■ Items from a data source ■
###
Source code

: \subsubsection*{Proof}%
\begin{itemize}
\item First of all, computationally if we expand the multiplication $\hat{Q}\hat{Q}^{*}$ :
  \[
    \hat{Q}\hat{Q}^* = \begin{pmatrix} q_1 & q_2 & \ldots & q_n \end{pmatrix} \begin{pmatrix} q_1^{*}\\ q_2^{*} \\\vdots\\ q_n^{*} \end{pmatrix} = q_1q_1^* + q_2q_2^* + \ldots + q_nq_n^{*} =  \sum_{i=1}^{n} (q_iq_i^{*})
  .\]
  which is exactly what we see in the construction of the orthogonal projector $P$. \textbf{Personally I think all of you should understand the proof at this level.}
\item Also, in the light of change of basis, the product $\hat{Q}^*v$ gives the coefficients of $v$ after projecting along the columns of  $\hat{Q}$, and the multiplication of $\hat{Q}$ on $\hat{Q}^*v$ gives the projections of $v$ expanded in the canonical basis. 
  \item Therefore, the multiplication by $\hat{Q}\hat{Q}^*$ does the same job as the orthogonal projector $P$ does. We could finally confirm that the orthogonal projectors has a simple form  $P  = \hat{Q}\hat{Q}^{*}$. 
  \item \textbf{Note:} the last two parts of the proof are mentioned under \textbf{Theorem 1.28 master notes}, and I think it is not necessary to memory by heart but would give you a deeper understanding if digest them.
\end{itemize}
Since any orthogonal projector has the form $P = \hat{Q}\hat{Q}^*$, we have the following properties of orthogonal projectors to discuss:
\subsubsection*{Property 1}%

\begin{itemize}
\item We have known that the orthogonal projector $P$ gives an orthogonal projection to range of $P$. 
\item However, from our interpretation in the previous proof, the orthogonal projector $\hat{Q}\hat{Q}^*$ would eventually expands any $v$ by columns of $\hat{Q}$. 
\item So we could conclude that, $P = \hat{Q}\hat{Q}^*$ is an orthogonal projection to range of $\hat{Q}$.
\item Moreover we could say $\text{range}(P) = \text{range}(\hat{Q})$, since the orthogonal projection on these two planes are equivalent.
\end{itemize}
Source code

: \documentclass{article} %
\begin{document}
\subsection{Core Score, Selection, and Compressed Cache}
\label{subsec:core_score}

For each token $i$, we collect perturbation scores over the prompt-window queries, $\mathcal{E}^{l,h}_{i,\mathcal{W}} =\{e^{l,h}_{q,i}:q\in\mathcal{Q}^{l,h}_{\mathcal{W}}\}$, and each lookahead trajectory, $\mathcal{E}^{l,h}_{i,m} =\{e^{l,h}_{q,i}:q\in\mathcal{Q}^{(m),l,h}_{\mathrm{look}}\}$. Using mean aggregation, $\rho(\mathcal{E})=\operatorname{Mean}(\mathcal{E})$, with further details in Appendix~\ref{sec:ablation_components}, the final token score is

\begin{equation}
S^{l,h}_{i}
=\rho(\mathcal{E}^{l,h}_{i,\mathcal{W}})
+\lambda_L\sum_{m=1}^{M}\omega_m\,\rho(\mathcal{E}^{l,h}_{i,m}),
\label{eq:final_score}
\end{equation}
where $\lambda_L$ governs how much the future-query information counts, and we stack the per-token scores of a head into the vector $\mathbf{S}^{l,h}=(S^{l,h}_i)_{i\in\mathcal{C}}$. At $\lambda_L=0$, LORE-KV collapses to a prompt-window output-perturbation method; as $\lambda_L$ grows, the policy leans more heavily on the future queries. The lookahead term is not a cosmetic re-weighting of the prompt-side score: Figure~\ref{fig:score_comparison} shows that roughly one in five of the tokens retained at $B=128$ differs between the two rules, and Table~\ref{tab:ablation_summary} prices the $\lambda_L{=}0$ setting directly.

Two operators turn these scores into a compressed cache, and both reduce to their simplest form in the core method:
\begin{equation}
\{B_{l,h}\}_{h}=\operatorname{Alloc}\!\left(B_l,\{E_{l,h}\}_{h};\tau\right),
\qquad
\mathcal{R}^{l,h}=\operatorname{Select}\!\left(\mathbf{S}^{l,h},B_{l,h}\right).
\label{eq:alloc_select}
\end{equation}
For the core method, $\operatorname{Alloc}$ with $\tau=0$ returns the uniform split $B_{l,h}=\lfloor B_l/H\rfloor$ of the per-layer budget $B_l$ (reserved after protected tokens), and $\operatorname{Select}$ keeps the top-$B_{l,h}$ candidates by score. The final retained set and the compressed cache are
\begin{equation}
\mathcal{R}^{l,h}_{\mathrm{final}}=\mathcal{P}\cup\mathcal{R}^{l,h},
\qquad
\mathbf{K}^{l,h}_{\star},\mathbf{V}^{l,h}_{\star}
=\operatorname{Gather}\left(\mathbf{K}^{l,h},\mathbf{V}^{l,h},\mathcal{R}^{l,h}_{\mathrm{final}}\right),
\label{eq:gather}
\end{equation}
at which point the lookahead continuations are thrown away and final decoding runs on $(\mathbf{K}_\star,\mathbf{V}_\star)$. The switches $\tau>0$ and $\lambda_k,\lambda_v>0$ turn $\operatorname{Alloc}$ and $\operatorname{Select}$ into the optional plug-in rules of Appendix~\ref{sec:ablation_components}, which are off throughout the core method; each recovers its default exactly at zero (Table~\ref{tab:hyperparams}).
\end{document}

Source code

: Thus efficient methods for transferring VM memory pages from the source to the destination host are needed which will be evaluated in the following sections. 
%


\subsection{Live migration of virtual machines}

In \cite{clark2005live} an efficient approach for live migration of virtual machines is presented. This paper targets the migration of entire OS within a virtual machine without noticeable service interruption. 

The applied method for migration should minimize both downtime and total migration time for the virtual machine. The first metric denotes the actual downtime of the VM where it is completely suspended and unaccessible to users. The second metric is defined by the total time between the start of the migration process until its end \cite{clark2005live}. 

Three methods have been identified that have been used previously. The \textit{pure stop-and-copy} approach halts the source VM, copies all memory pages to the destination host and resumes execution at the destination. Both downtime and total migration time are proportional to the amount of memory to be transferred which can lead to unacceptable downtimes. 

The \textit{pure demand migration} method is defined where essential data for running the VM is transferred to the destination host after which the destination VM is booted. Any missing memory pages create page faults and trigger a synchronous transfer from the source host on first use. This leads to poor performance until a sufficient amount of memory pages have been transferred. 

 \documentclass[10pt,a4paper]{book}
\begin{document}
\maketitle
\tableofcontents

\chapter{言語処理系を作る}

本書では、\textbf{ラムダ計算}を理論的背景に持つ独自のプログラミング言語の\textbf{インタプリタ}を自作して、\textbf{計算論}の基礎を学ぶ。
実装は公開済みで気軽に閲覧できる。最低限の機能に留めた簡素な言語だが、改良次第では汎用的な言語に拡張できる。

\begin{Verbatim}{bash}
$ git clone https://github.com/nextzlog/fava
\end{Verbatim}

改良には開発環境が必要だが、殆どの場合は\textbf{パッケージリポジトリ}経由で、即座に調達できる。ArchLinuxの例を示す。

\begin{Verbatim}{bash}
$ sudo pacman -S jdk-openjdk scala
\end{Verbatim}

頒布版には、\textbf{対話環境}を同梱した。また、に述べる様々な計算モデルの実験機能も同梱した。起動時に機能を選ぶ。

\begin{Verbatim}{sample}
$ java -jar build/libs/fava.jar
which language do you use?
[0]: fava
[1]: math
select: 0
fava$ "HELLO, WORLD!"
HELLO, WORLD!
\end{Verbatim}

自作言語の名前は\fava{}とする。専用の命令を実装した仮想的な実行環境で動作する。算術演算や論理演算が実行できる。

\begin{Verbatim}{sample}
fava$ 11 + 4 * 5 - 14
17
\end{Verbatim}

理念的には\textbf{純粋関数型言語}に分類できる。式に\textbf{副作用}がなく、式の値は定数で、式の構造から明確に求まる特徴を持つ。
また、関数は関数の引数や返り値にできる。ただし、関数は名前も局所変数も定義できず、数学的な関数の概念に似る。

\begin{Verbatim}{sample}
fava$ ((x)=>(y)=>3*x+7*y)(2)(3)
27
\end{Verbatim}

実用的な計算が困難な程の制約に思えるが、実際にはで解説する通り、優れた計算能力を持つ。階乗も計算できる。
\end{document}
###
■ PROBLEM TO SOLVE ■
The lines to retype run from the start of the entries through the line containing "the canonical basis."; reproduce them exactly and add nothing.

■ EXERCISE OUTPUT ■
Source code

: \subsubsection*{Proof}%
\begin{itemize}
\item First of all, computationally if we expand the multiplication $\hat{Q}\hat{Q}^{*}$ :
  \[
    \hat{Q}\hat{Q}^* = \begin{pmatrix} q_1 & q_2 & \ldots & q_n \end{pmatrix} \begin{pmatrix} q_1^{*}\\ q_2^{*} \\\vdots\\ q_n^{*} \end{pmatrix} = q_1q_1^* + q_2q_2^* + \ldots + q_nq_n^{*} =  \sum_{i=1}^{n} (q_iq_i^{*})
  .\]
  which is exactly what we see in the construction of the orthogonal projector $P$. \textbf{Personally I think all of you should understand the proof at this level.}
\item Also, in the light of change of basis, the product $\hat{Q}^*v$ gives the coefficients of $v$ after projecting along the columns of  $\hat{Q}$, and the multiplication of $\hat{Q}$ on $\hat{Q}^*v$ gives the projections of $v$ expanded in the canonical basis. 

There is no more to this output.